Dynamic Workload Migration

Some of the most exciting potential uses of virtualization for HPC revolve around the creative use of dynamic workload migration – VMotion. Leveraging this one capability will add significant capabilities to virtualized HPC environments.

First, migration can be used for power management by actively shifting running workload onto a subset of nodes when utilization drops to allow other nodes to be powered off or placed in a low power state.

Second, migration can be used to rearrange running workload on a cluster to make room for high priority jobs whose resource requirements cannot be met with the current workload placement. This is a significant advance beyond what is possible with current generation HPC distributed resource managers which place jobs within OS instances and have no subsequent ability to revisit or revise those placement decisions. In a virtualized environment, workload can dynamically shift across the cluster as resource requirements change.

Third, while checkpoint/restart is an important capability, it is a very expensive operation that requires the state of all virtual machines and their applications be written to disk periodically. In addition, for highly-scaled systems the data must be written quickly to avoid experiencing hardware failures before the checkpoint has been safely written to disk. As systems and their memories become larger and as failures become more frequent due to increased component counts, checkpointing becomes more problematic.

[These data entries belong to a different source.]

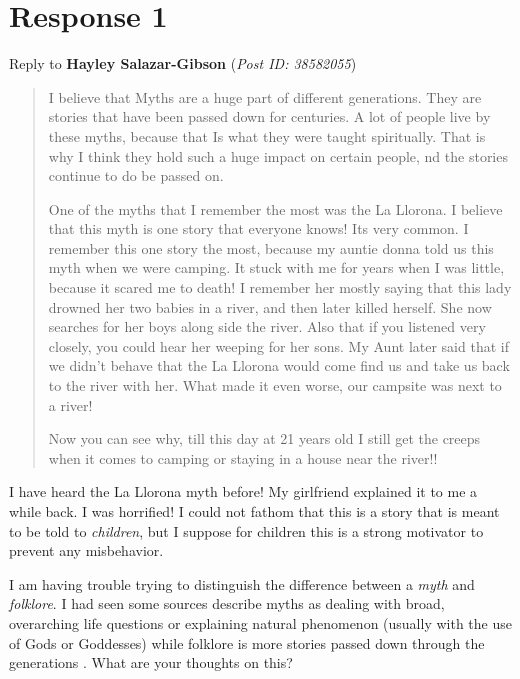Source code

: \documentclass[12pt]{article}
\theoremstyle{definition}
\theoremstyle{plain}
\begin{document}
    \section{Response 1}
      \begin{mdframed}
        Reply to \textbf{Hayley Salazar-Gibson} (\textit{Post ID: 38582055})
      \end{mdframed}
      \begin{quote}
          I believe that Myths are a huge part of different generations.
            They are stories that have been passed down for centuries. A
            lot of people live by these myths, because that Is what they were
            taught spiritually. That is why I think they hold such a huge
            impact on certain people, nd the stories continue to do be passed
            on.
            
          One of the myths that I remember the most was the La Llorona.
            I believe that this myth is one story that everyone knows! Its very
            common. I remember this one story the most, because my auntie donna
            told us this myth when we were camping. It stuck with me for years
            when I was little, because it scared me to death! I remember her
            mostly saying that this lady drowned her two babies in a river, and
            then later killed herself. She now searches for her boys along side
            the river. Also that if you listened very closely, you could hear
            her weeping for her sons. My Aunt later said that if we didn't
            behave that the La Llorona would come find us and take us back to
            the river with her. What made it even worse, our campsite was next to
            a river!

          Now you can see why, till this day at 21 years old I still get the
            creeps when it comes to camping or staying in a house near the
            river!! 
      \end{quote}
      I have heard the La Llorona myth before! My girlfriend explained it to me
        a while back. I was horrified! I could not fathom that this is a story
        that is meant to be told to \textit{children}, but I suppose for children
        this is a strong motivator to prevent any misbehavior.
      
      I am having trouble trying to distinguish the difference between a
        \textit{myth} and \textit{folklore}. I had seen some sources
        describe myths as dealing with broad, overarching life questions
        or explaining natural phenomenon (usually with the use of Gods or
        Goddesses) while folklore is more stories passed down through the
        generations \autocite{lombardi_2020}. What are your thoughts on this?
\end{document}
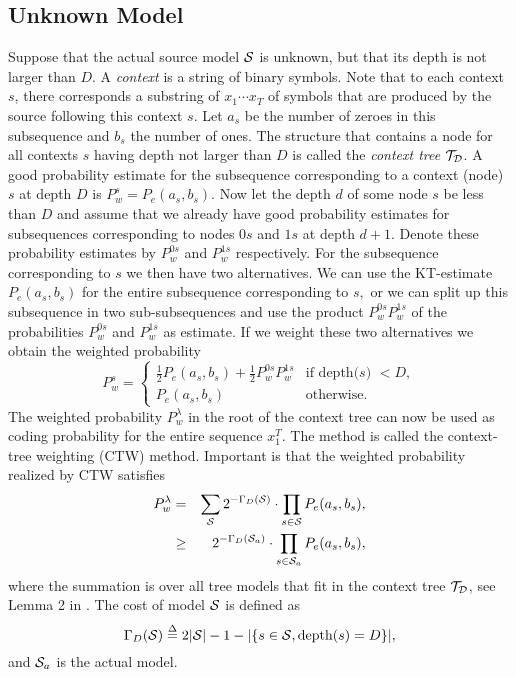 \documentclass[10pt,conference]{IEEEtran}
\newcommand{\xT}{x^{T}_{1}}
\newcommand{\half}{\frac{1}{2}}
\newcommand{\cS}{{\cal{S}}}
\newcommand{\cTD}{{\cal{T}_{D}}}
\newcommand{\define}{\stackrel{\Delta}{=}}
\newcommand{\GD}{{\Gamma_{D}}}
\begin{document}
\subsection{Unknown Model}
Suppose that the actual source model $\cS$ is unknown, but that its depth is not larger than $D$.
A {\em context} is a string of binary symbols.
Note that to each context $s$, there corresponds a substring of $x_{1}\cdots x_{T}$ of symbols that are produced by the source following this context $s$.
Let $a_{s}$ be the number of zeroes in this subsequence and $b_{s}$ the number of ones.
The structure that contains a node for all contexts $s$ having depth not larger than $D$ is called the {\em context tree} $\cTD$.
A good probability estimate for the subsequence corresponding to a context (node) $s$ at depth $D$ is $P_{w}^{s} = P_{e}(a_{s},b_{s})$.
Now let the depth $d$ of some node $s$ be less than $D$ and assume that we already have good probability estimates for subsequences corresponding to nodes $0s$ and $1s$ at depth $d+1$.
Denote these probability estimates by $P_{w}^{0s}$ and $P^{1s}_{w}$ respectively.
For the subsequence corresponding to $s$ we then have two alternatives.
We can use the KT-estimate $P_{e}(a_{s},b_{s})$ for the entire subsequence corresponding to $s,$ or we can split up this subsequence in two sub-subsequences and use the product $P_{w}^{0s}P_{w}^{1s}$ of the probabilities $P_{w}^{0s}$ and $P_{w}^{1s}$ as estimate.
If we weight these two alternatives we obtain the weighted probability
\begin{equation}\label{def:CTW}
P_{w}^{s} = \left\{\begin{array}{ll}
                \half P_{e}(a_{s},b_{s}) + \half P_{w}^{0s} P_{w}^{1s}
                &\mbox{if depth($s$) $<D$}, \\
               P_{e}(a_{s},b_{s}) &\mbox{otherwise.}
                 \end{array} \right.
\end{equation}
The weighted probability $P_{w}^{\lambda}$ in the root of the context tree can now be used as coding probability for the entire sequence $\xT$.
The method is called the context-tree weighting (CTW) method.
Important is that the weighted probability realized by CTW satisfies
\begin{eqnarray}
P_{w}^{\lambda}
&=& \sum_{\cS} 2^{-\GD(\cS)} \cdot \prod_{s\in\cS} P_{e}(a_s,b_s), \nonumber \\
&\geq& 2^{-\GD(\cS_a)} \cdot \prod_{s\in\cS_a} P_{e}(a_s,b_s), \label{eq:bndcodprobwei}
\end{eqnarray}
where the summation is over all tree models that fit in the context tree $\cTD$, see Lemma 2 in \cite{WilShtTja95}.
The cost of model $\cS$ is defined as
\begin{equation}
\GD(\cS) \define 2|\cS| - 1 - |\{ s\in\cS, \mbox{depth$(s) = D$} \}|, \label{eq:defcost}
\end{equation}
and $\cS_a$ is the actual model.
\end{document}

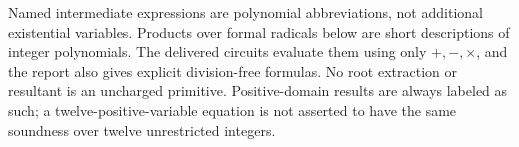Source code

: Named intermediate expressions are polynomial abbreviations, not
additional existential variables.  Products over formal radicals below
are short descriptions of integer polynomials.  The delivered circuits
evaluate them using only $+,-,\times$, and the report also gives explicit
division-free formulas.  No root extraction or resultant is an uncharged
primitive.  Positive-domain results are always labeled as such; a
twelve-positive-variable equation is not asserted to have the same
soundness over twelve unrestricted integers.

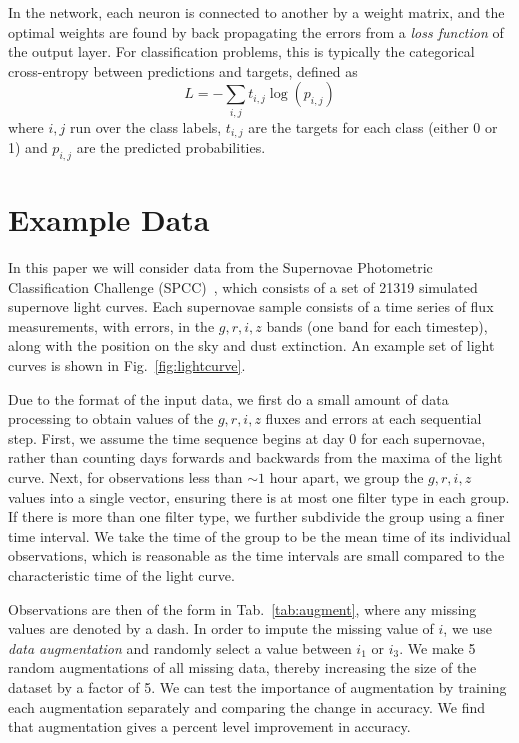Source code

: \documentclass[nofootinbib,amsmath,amssymb,10pt,eqsecnum, twocolumn]{revtex4-1}
\begin{document}
 In the network, each neuron is connected to another by a weight matrix, and the optimal weights are found by back propagating the errors from a {\em loss function} of the output layer. For classification problems, this is typically the categorical cross-entropy between predictions and targets, defined as 
\begin{equation}
L= -\sum_{i,j} t_{i,j} \log \left( p_{i,j} \right)
\end{equation}
where $i,j$ run over the class labels, $t_{i,j}$ are the targets for each class (either 0 or 1) and $p_{i,j}$ are the predicted probabilities. 

\section{Example Data}

In this paper we will consider data from the Supernovae Photometric Classification Challenge (SPCC)~\cite{Kessler:2010wk,Kessler:2010qj}, which consists of a set of 21319 simulated supernove light curves.  Each supernovae sample consists of a time series of flux measurements, with errors, in the $g, r, i, z$ bands (one band for each timestep), along with the position on the sky and dust extinction. An example set of light curves is shown in Fig.~\ref{fig:lightcurve}. 

Due to the format of the input data, we first do a small amount of data processing to obtain values of the $g, r, i, z$ fluxes and errors at each sequential step.  First, we assume the time sequence begins at day 0 for each supernovae, rather than counting days forwards and backwards from the maxima of the light curve. Next, for observations less than $\sim1$ hour apart, we group the $g, r, i, z$ values into a single vector, ensuring there is at most one filter type in each group. If there is more than one filter type, we further subdivide the group using a finer time interval.  We take the time of the group to be the mean time of its individual observations, which is reasonable as the time intervals are small compared to the characteristic time of the light curve. 

 Observations are then of the form in Tab.~\ref{tab:augment}, where any missing values are denoted by a dash. In order to impute the missing value of $i$, we use {\em data augmentation} and randomly select a value between $i_1$ or $i_3$. We make 5 random augmentations of all missing data, thereby increasing the size of the dataset by a factor of 5. We can test the importance of augmentation by training each augmentation separately and  comparing the change in accuracy. We find that augmentation gives a percent level improvement in accuracy.
\end{document}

Virtualization in conjunction with fault management agents running on the cluster can mitigate this problem by creating a proactive approach to application resiliency. In such a system, a virtual machine could be migrated from a node that has been predicted to fail to a healthy node without having to take a checkpoint of the full application. While this capability would be quite challenging to implement, it could offer some significant advantages in the future as systems and applications continue to scale. It should be noted that researchers have successfully migrated individual MPI processes of a running MPI job using this technique, again with MPI running over TCP. Handling the more general case will be much more challenging.

Performance

Performance is obviously the question since the above benefits need to be assessed in terms of their value to a particular site and that value needs to be weighed against the performance cost of virtualization for applications of interest. As we’ve just begun our HPC effort, I do not yet have VMware-generated HPC performance numbers. We have several efforts underway to get this data, among them a proof-of-concept engagement with a university partner that is running a wide variety of traditional HPC benchmarks and applications both native and virtualized so comparisons can be made. I am also in the process of identifying additional benchmarks to run and am acquiring the gear to do so. The gear will include a variety of interconnects so we can carefully assess interconnect performance.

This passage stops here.